Once again, 99% Invisible does a remarkable job showing the importance of design. Listening to a lot of ‘conspiracy’ and true crime podcasts can make one feel paranoid, like (to quote the title of a well know podcast) there is stuff they don’t want you to know. However, in Germany there is such a thing as the Giftschrank. Following a copy of Adolf Hitler’s book Mein Kampf, 99% Invisible talks about the vault in the library of Munich houses the copy.
We in America both celebrate the notion of Free Speech and fear it. We defend it and attack it. In Germany, there is an idea that one must study dangerous ideas to understand them to make sure that they can never happen again. This shows the power of ideas. However, such ideas are still dangerous. Therefore, they are allowed to be studied, but only under careful supervision; that is why they are locked up in the Giftschrank.
Historical denial is one of the most frustrating things about teaching history. While much of what I personally deal with is mundane, more along the lines of “my mom/granddad always told me…,” some of it is truly more malicious.
Holocaust Denial and the bigger Zionist Conspiracy crowd represent a racist line of thinking that is, unfortunately, still more prevalent than I would like to admit. From Mahmoud Ahmadinejad, who uses the denial of the Holocaust to attack Israel and get votes (which works better each time the Israelis attack Palestinians or move them), to general American white supremacists and conspiracy mongers.
While this episode of Skeptoid is aimed primarily at Holocaust Denial, a lot of what Brian Dunning describes can be used with almost any form of historical denial.
Between the Liner Notes is a fantastic podcast on the history of music, with an eye toward storytelling (like 99% Invisible or Radio Lab). In an effort to find the origins of the soundtrack to everyday life, it has followed the origins and stories of acts like Tiny Tim to the song Happy Birthday and the legal implications of it. This story is a good one for many reasons, but first and foremost the idea of this soundtrack of life.
In an almost subliminal way, the bugle calls of the military invoke certain thoughts. If there is a military scene in a movie or show, their absence is more noticeable than their presence. I live near an Air Force base and I can hear the bugle calls on the PA system and they work on me as well as when they were used at scout camp (except that year when the older scouts used a mixture of the songs “Buddy Holly” by Weezer and “Pepper” by the Butthole Surfers to wake us).
The ubiquitous “Extinguish Lights” is the bugle call for the end of the day and played as the casket is lowered into ground during a military funeral. Between the Liner Notes tracks it down.

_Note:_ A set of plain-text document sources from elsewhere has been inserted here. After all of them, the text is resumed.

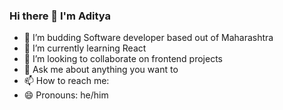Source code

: ### Hi there 👋 I'm Aditya


- 🔭 I’m budding Software developer based out of Maharashtra
- 🌱 I’m currently learning React
- 👯 I’m looking to collaborate on frontend projects
- 💬 Ask me about anything you want to
- 📫 How to reach me: 
- 😄 Pronouns: he/him
<!--
**aditya-dhoble/aditya-dhoble** is a ✨ _special_ ✨ repository because its `README.md` (this file) appears on your GitHub profile.

Here are some ideas to get you started:

-->
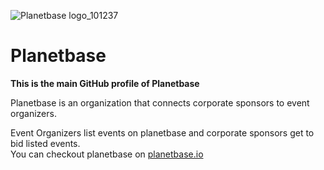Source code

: ![Planetbase logo_101237](https://user-images.githubusercontent.com/52180799/191830629-1aa8d95b-e342-454f-93a0-b4cf6253e0aa.png)
# Planetbase
<p><b>This is the main GitHub profile of Planetbase</b></p>
<p>Planetbase is an organization that connects corporate sponsors to event organizers.</p>
<p>Event Organizers list events on planetbase and corporate sponsors get to bid listed events.
<br>
You can checkout planetbase on <a href="https://planetbase.io">planetbase.io</a>
</p>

On this, the anniversary of the dropping of the Atomic Bomb, I am sharing the On the Media episode from May when President Obama visited Nagasaki to deliver an address at the Memorial and to place a wreath. As you can imagine, as every subtle thing with Obama, this became a political hot potato.
The fact that President Truman dropped two atomic bombs, one on Hiroshima on August 6th and one on Nagasaki on August 9th in 1945, in an attempt to accelerate the end of World War II is known, but whether or not it should have been done how it was, where it was, and why it was is still debated. Around the world there is much debate around a lot of this decision. While we were the only nation to use nuclear weapons during war on an enemy nation, many nations have used it as a threat, like India and Pakistan who test on each other’s border, North Korea, to threaten the South, and of course the Chinese, Soviets, French, British, and us who used them to raise the stakes of the Cold War. Even this, though, is not the end to the nuclear frustration.
While Israel still does not admit to testing nuclear weapons despite other nations reporting detecting them, legends of missing Soviet nukes, Iranian deals, and slow disarmament in the era of international terrorism have raised tensions. The effects on ending the war are even denied by large bits of the world with China denying any support in the defeat of Japan and Japan refusing to acknowledge any wrongdoing, war crimes, or Josef Mengele-like experiments on the Chinese at Unit 731, to the point of the Prime Minister worshiping at a shrine to war criminals.
In this moment, Obama placed a wreath at Hiroshima. I added the hole episode, but I submitted it for part one.
The podcast More Perfect is a Supreme Court podcast helmed by Jad Abumrad of Radio Lab. Inspired by a Radio Lab story on the legal implications of a difficult birth and personhood, he is running this mini-series on the courts. They are filled with the same interesting stories and grey area that Radio Lab is known for. Though the first episode is good, the later have found their stride.
In the simplest terms, Baker v. Carr, 369 U.S. 186 (1962), was a landmark United States Supreme Court case that allows the federal courts to intervene in redistricting and voting cases. This overturned decades of cases that declared that such moves by the courts are attempts to answer political questions, which is what the defendants argued. However, the implications of this, like most major supreme court cases, is overwhelming.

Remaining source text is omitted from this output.